AIM OF THE TASK: Word for word, repeat the records, leaving every picture behind.

EXCERPTED DATA START

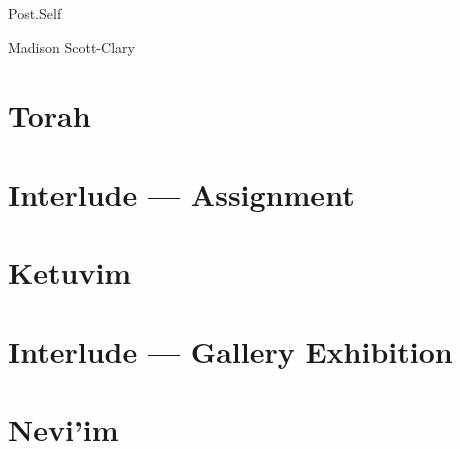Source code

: \documentclass[11pt]{memoir}
\begin{document}
  \frontmatter

  

  \pagestyle{plain}

  \doublespacing

  \begin{flushright}
    \null
    \vfill
    {\Huge\DisplayFont Post.Self}

    \vfill

    {\Large\DisplayFont Madi{\kern-1.2pt}s{\kern-0.5pt}on Scott-Clar{\kern-0.4pt}y}
  \end{flushright}
  \thispagestyle{empty}

  \newpage

  

  \tableofcontents*
  \newpage
  \null
  \cleardoublepage

  \onehalfspacing


  \mainmatter

  \pagestyle{ourbook}
  \part{Torah}
  

  \part{Interlude — Assignment}
  

  \part{Ketuvim}
  

  \part{Interlude — Gallery Exhibition}
  

  \part{Nevi'im}
  
\end{document}
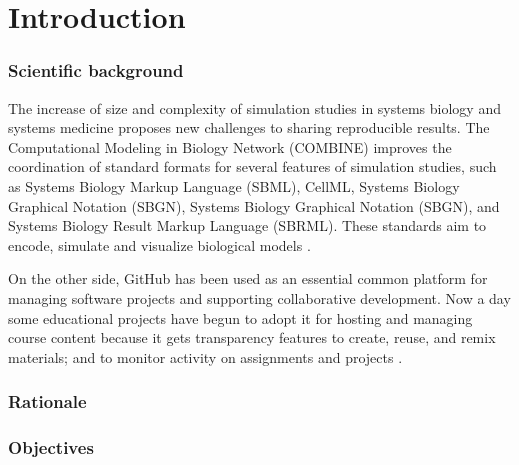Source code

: \section*{Introduction}

\subsubsection*{Scientific background}
The increase of size and complexity of simulation studies in systems biology and systems medicine proposes new challenges to sharing reproducible results. The Computational Modeling in Biology Network (COMBINE) improves the coordination of standard formats for several features of simulation studies, such as Systems Biology Markup Language (SBML), CellML, Systems Biology Graphical Notation (SBGN), Systems Biology Graphical Notation (SBGN), and Systems Biology Result Markup Language (SBRML). These standards aim to encode, simulate and visualize biological models \cite{combine}.

On the other side, GitHub has been used as an essential common platform for managing software projects and supporting collaborative development. Now a day some educational projects have begun to adopt it for hosting and managing course content because it gets transparency features to create, reuse, and remix materials; and to monitor activity on assignments and projects \cite{github}.

\subsubsection*{Rationale}

\subsubsection*{Objectives}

EXCERPTED DATA END

SOLUTION FOR THIS TASK:
Source code

: \documentclass[11pt]{memoir}
\begin{document}
  \frontmatter

  

  \pagestyle{plain}

  \doublespacing

  \begin{flushright}
    \null
    \vfill
    {\Huge\DisplayFont Post.Self}

    \vfill

    {\Large\DisplayFont Madi{\kern-1.2pt}s{\kern-0.5pt}on Scott-Clar{\kern-0.4pt}y}
  \end{flushright}
  \thispagestyle{empty}

  \newpage

  

  \tableofcontents*
  \newpage
  \null
  \cleardoublepage

  \onehalfspacing


  \mainmatter

  \pagestyle{ourbook}
  \part{Torah}
  

  \part{Interlude — Assignment}
  

  \part{Ketuvim}
  

  \part{Interlude — Gallery Exhibition}
  

  \part{Nevi'im}
  
\end{document}
Source code

: \section*{Introduction}

\subsubsection*{Scientific background}
The increase of size and complexity of simulation studies in systems biology and systems medicine proposes new challenges to sharing reproducible results. The Computational Modeling in Biology Network (COMBINE) improves the coordination of standard formats for several features of simulation studies, such as Systems Biology Markup Language (SBML), CellML, Systems Biology Graphical Notation (SBGN), Systems Biology Graphical Notation (SBGN), and Systems Biology Result Markup Language (SBRML). These standards aim to encode, simulate and visualize biological models \cite{combine}.

On the other side, GitHub has been used as an essential common platform for managing software projects and supporting collaborative development. Now a day some educational projects have begun to adopt it for hosting and managing course content because it gets transparency features to create, reuse, and remix materials; and to monitor activity on assignments and projects \cite{github}.

\subsubsection*{Rationale}

\subsubsection*{Objectives}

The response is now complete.